___ DATA TO EXAMINE ___

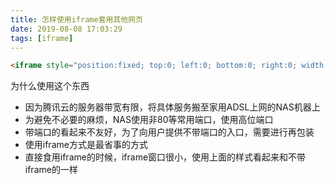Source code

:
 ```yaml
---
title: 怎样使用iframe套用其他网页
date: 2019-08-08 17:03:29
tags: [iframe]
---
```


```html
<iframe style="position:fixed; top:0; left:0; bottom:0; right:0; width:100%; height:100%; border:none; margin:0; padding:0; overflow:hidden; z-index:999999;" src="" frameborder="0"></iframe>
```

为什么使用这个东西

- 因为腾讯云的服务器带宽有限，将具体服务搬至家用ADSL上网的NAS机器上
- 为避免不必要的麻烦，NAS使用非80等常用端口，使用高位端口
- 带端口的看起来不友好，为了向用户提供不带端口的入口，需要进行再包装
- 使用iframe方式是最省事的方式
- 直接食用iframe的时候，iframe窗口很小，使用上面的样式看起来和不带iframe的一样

___
___ DATA TO EXAMINE ___

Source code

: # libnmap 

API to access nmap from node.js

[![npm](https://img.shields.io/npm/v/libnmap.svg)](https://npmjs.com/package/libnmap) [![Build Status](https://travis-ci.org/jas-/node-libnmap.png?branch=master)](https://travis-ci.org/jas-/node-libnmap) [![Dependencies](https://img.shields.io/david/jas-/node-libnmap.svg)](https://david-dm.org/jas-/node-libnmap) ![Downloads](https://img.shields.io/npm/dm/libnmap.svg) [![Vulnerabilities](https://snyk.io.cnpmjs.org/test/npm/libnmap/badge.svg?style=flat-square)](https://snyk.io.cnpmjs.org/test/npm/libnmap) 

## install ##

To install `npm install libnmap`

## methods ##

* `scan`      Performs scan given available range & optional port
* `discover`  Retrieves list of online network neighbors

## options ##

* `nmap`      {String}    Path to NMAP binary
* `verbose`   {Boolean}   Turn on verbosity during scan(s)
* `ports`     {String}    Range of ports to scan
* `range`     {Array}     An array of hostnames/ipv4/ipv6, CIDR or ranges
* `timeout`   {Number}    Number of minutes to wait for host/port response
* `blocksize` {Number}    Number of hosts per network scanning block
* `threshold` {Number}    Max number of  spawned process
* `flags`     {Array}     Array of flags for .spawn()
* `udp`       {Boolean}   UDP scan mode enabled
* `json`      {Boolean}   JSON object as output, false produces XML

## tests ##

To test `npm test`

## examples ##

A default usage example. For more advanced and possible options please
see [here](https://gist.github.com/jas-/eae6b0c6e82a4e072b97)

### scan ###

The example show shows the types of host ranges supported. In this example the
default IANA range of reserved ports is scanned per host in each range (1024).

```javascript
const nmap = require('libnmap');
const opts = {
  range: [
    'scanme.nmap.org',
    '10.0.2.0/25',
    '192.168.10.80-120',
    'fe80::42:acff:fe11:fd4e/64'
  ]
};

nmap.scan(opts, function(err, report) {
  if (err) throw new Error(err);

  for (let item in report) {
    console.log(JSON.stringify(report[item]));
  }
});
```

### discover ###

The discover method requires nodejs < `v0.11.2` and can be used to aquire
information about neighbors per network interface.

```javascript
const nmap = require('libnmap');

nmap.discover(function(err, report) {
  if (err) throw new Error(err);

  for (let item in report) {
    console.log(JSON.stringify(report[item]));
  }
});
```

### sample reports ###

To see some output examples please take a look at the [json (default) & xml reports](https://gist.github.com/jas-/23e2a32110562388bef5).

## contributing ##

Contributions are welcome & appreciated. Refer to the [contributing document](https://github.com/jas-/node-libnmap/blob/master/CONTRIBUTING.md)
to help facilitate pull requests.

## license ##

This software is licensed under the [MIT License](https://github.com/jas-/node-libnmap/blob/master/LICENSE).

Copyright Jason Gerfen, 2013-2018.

___

Only the lines containing "Array" are needed; pull them out of the listing.

* [EXERCISE SOLUTION]
* `range`     {Array}     An array of hostnames/ipv4/ipv6, CIDR or ranges
* `flags`     {Array}     Array of flags for .spawn()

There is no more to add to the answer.